This, the last posting for the next several days, is a bit of an omnibus.
First, on behalf of April, Scott, Pete, and myself, we wish all of our readers a wonderful holiday and a healthy and rewarding new year.
Second, for anyone who has had a problem with the main website (http://www.gibbarchaeology.org/), Dionisios (Dio) Kavadias has effected repairs. Dio created the website prior to leaving the company for graduate work at the University of Chicago. He happened to be in town when Scott informed me of some problems with the site. Hopefully it will function satisfactorily.
Third: the draft report for our first phase of work at Port Tobacco is finished. It has to wend its way through some channels, but I expect to send copies to property owners and partners in the next week or so.
Finally, since we now have some preliminary analysis completed, I offer the following observations on some of our findings. Many of our upcoming postings will draw from the draft report. To start, let's take a second look at the prehistoric finds. Now that we have corrected the catalogue, our analyses will be more accurate. In the image above you see contour lines that represent the simulated distributions of aboriginal stone tools and the waste flakes created as a byproduct of stone tool making. You will recall from a previous posting that we use a computer program to project, or simulate, distributions based on the finds in our shovel tests.
Overall, the distributions haven't changed too much...they are just clearer. There are several clusters of material that indicate the presence of Native American sites. They form an arc that extends eastward from the river, possibly suggesting that the river bank similarly curved to the east during the Woodland periods, 500 to 2000 years ago. Each concentration of material warrants additional study, preferably with series of excavation units, perhaps 5 ft by 5 ft squares. Perhaps over the winter we will conduct a more exhaustive study of the materials we have already collected from the shovel tests in each of these clusters.
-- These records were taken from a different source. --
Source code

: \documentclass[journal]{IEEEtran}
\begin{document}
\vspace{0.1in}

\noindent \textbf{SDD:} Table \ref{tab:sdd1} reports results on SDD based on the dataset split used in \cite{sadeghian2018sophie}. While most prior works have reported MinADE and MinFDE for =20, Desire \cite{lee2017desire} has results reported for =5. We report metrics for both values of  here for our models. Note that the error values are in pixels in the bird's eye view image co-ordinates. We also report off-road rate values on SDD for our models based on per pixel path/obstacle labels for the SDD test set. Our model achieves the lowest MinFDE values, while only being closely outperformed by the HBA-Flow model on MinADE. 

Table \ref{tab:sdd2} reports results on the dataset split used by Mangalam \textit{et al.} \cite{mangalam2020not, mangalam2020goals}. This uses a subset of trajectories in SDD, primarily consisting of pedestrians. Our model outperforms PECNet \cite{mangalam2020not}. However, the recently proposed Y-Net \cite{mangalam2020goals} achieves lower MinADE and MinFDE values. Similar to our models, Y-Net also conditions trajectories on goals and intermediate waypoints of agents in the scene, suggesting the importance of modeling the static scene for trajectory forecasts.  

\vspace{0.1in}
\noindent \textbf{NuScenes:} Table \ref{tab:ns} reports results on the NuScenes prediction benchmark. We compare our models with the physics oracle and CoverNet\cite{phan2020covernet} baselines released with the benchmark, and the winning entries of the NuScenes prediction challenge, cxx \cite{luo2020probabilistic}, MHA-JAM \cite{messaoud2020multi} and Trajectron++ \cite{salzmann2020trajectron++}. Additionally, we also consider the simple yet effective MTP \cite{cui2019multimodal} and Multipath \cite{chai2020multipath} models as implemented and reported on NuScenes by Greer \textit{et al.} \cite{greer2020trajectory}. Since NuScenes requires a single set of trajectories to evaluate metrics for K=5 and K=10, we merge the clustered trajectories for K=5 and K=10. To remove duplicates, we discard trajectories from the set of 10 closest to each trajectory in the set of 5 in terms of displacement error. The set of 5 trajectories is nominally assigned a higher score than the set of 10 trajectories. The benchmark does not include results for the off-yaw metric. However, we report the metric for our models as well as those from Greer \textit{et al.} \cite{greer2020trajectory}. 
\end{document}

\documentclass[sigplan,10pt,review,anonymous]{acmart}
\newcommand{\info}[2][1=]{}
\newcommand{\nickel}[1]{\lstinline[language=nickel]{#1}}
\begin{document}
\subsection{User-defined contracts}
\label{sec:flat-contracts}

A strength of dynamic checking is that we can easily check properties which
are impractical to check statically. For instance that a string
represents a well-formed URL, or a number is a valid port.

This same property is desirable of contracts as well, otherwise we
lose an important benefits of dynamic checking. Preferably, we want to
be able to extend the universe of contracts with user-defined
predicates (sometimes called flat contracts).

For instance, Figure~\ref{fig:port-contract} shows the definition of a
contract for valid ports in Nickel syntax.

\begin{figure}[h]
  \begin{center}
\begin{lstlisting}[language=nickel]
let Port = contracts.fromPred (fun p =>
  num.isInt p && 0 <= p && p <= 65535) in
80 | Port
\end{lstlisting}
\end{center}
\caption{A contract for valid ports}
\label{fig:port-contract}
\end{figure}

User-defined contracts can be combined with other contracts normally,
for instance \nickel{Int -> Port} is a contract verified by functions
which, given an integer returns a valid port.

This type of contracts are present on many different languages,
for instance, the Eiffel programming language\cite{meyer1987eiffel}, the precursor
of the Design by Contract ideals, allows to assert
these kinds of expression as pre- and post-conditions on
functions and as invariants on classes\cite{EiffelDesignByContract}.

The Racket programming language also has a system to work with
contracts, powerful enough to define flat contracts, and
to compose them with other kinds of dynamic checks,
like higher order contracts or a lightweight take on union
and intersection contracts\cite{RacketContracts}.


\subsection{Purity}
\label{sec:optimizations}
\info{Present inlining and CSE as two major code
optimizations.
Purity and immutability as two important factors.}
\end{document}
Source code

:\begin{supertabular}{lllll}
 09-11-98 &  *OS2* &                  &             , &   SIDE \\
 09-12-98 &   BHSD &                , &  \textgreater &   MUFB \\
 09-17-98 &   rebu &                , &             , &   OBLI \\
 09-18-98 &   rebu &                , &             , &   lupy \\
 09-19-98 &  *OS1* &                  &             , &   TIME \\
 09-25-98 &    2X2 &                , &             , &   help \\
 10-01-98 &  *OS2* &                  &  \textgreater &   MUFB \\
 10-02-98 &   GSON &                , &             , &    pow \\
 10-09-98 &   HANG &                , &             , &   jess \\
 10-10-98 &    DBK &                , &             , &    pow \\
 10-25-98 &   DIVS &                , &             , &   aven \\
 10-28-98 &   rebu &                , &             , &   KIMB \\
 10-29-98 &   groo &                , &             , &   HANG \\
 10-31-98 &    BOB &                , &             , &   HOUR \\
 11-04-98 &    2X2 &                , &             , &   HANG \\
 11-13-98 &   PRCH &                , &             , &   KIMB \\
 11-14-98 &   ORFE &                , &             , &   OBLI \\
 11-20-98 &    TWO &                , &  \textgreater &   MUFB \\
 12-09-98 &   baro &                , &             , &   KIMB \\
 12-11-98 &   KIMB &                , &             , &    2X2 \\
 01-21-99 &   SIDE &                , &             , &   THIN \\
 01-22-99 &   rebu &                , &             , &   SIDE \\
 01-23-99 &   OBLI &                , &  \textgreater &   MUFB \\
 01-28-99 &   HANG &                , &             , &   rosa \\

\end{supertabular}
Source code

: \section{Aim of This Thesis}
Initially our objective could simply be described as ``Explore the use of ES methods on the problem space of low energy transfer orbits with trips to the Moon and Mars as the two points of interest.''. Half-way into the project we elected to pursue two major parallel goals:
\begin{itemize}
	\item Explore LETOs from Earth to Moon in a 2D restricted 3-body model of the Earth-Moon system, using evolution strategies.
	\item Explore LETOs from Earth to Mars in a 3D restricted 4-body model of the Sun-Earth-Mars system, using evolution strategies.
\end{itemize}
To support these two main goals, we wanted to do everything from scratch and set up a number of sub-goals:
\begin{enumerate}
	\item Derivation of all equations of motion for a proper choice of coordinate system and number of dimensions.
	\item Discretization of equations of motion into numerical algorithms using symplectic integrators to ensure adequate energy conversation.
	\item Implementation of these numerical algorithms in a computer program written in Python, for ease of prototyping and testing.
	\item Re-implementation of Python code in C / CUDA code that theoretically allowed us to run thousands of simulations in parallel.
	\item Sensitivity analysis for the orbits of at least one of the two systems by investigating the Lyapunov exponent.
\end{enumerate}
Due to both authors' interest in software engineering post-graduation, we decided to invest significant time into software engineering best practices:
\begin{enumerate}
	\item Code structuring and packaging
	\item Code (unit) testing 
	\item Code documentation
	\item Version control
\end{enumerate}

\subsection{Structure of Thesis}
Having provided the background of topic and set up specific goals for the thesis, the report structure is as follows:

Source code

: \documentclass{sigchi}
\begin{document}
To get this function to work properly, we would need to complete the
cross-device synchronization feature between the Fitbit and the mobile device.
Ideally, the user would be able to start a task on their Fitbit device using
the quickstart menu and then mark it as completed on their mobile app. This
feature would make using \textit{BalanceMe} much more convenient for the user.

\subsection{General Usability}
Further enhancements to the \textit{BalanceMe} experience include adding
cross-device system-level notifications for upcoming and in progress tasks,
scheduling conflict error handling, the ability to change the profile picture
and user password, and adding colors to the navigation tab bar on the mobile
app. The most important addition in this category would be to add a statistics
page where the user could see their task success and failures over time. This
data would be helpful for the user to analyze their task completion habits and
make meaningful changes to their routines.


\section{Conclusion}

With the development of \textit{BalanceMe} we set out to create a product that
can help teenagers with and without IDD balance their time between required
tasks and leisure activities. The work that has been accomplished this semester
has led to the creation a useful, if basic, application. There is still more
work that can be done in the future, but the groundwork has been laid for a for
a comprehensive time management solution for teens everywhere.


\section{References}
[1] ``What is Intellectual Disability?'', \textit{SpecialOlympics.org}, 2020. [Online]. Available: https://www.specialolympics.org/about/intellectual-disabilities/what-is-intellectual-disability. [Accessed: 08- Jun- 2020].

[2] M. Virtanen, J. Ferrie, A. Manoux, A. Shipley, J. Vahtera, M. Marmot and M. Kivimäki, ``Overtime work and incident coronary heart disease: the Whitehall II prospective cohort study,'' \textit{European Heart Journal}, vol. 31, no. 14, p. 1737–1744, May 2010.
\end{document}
So what do Indian sites occupied centuries before European colonization have to do with our study of a Colonial town? Well, first off, Native American cultures are no less important than those of Europeans: they deserve the same attention, and the same respect. Secondly, we are very interested in learning how the landform now occupied by Port Tobacco has been changing, both before and with the onset of European settlement. The distributions of aboriginal materials relative to the river, existing topography, and various types of sediments could prove very useful in reconstructing the recent geology of this portion of the floodplain.